Monday, August 2, 2021
The Biden administration has put climate action front and center, Photo: Joe Biden

Government agencies from the Department of Agriculture to the Interior Department saw climate scientists quit in droves under former president Donald Trump, according to the New York Times. And they aren’t coming back.

“It’s easy and quick to leave government, not so quick for government to regain the talent,” said Juliette Hart, who left her job with the United States Geological Survey after being pressured to downplay climate change in her research.

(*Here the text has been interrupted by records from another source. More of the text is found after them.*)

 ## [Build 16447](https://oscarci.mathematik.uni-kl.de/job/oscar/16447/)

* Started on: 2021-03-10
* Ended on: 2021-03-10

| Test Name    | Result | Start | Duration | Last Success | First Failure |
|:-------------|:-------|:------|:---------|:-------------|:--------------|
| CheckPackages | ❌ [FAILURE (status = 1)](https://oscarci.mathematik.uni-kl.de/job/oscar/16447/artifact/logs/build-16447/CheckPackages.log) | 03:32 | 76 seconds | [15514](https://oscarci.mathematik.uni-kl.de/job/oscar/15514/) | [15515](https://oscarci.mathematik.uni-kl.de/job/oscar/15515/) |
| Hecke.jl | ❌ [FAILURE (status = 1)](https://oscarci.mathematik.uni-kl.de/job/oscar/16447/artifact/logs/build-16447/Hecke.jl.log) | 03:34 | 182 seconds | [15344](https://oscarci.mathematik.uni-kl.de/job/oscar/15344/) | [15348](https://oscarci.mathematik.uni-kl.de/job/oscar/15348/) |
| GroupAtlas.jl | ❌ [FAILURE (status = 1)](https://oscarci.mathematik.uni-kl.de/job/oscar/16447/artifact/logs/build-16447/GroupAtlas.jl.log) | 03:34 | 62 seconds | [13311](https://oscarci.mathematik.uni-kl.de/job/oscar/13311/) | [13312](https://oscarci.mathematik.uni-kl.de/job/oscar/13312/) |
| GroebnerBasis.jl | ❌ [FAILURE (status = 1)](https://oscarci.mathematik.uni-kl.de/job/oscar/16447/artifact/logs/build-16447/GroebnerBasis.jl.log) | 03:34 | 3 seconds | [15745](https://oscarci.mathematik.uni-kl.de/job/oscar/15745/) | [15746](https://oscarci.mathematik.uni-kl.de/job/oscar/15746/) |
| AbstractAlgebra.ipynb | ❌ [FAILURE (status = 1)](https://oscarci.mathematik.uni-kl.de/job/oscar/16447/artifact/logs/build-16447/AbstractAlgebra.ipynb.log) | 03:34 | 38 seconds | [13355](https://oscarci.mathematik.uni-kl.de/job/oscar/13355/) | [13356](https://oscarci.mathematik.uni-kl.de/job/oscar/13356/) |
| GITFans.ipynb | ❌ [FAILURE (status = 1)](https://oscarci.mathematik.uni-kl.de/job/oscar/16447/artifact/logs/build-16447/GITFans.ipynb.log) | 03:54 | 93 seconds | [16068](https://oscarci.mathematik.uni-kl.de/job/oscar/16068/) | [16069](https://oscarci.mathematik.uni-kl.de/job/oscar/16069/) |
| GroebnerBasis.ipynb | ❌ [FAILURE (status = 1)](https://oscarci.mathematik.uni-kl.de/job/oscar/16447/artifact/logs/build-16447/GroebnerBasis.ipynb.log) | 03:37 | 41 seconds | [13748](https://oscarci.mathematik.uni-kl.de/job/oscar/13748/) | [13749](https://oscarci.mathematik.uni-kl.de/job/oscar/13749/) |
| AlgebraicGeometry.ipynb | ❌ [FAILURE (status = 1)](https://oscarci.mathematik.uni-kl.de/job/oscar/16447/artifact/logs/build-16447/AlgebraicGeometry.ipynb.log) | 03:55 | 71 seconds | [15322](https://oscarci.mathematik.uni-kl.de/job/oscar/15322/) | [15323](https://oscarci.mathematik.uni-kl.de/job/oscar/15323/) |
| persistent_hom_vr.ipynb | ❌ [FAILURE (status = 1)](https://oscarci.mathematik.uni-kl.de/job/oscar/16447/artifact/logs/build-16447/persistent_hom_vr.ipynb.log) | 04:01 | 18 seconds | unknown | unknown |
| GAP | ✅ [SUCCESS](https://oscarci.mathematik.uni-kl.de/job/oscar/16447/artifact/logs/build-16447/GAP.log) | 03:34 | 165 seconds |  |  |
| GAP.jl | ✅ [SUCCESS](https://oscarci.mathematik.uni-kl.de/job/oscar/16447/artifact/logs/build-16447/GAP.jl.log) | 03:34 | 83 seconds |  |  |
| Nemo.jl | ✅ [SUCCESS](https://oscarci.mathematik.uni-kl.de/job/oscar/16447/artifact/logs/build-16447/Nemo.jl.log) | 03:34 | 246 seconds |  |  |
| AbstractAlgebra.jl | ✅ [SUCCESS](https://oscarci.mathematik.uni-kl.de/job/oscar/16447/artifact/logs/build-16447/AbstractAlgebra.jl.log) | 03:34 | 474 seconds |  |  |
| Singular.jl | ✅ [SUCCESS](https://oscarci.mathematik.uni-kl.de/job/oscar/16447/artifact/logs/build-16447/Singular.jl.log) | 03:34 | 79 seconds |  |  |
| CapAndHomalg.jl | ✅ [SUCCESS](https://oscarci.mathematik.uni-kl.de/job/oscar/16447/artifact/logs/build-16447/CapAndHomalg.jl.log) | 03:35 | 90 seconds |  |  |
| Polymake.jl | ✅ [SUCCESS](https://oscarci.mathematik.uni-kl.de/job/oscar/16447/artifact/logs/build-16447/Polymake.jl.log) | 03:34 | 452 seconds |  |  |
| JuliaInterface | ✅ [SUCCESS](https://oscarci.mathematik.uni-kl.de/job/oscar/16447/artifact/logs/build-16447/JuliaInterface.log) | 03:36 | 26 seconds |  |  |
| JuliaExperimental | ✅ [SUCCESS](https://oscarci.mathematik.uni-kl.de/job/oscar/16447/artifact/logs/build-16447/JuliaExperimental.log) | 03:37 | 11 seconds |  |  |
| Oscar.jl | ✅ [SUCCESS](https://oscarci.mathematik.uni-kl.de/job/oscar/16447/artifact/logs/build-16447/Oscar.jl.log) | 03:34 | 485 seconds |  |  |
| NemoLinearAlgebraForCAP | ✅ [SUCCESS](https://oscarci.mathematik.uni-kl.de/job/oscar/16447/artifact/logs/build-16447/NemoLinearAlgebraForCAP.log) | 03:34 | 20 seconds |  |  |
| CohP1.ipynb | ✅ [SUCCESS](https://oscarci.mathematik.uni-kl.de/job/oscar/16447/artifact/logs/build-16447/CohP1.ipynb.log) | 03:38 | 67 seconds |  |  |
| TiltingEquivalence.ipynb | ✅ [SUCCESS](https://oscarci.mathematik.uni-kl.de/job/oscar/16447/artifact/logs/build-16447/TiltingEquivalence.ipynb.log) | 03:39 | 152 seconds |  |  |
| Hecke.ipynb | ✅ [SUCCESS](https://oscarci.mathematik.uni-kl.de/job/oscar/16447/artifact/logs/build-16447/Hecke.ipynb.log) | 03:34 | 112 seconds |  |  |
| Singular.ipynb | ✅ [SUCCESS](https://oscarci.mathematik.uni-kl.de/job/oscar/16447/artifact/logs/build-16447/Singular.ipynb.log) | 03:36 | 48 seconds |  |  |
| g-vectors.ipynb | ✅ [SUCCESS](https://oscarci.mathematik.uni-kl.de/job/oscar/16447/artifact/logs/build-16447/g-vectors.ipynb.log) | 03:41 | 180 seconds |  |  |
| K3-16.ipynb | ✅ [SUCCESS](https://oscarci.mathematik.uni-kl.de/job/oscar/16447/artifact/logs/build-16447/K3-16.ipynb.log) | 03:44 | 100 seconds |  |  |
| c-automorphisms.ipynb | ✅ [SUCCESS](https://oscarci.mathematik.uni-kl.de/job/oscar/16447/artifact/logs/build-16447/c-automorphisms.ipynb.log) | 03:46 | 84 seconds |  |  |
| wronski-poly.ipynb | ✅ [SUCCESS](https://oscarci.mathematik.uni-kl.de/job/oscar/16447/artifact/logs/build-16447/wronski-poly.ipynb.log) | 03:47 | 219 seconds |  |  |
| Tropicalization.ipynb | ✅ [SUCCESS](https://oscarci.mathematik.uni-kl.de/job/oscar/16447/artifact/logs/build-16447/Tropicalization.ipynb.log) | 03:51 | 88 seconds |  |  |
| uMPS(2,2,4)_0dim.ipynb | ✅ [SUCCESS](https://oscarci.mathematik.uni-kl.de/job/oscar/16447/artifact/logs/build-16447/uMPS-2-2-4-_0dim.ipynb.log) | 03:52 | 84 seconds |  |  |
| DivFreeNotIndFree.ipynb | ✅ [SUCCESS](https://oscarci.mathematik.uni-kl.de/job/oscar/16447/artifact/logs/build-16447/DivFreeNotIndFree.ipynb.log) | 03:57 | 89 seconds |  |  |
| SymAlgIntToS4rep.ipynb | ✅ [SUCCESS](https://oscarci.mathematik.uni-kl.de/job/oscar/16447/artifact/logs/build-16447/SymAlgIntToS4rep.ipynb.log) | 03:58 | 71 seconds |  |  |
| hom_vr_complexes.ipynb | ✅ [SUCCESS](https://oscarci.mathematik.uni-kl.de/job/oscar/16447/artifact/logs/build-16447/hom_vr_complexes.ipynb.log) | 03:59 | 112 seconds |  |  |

That’s going to make it hard for the Biden administration to meet its ambitious climate goals, according to the Times’ reporters. They spoke to current federal employees who said recruitment is lagging because government jobs are no longer seen as insulated from politics.

“My students have told me, I believe in what E.P.A.’s trying to do, but I’m worried that the outcomes of my work will be dictated by the political leaders and not by what the science actually says,” said Stan Meiburg, a former Environmental Protection Agency scientist who now teaches sustainability at Wake Forest University.


Haaland pledges support for "hard-hit energy communities"


Interior Secretary Deb Haaland says she and President Biden won’t leave the communities that helped keep our lights on behind as the country moves toward renewable energy.

She pledged her support to coal communities over the weekend in an op-ed published in the Pittsburgh Post-Gazette, in which she touted the Biden administration’s investments in programs meant to clean up the environment and retool traditional energy economies.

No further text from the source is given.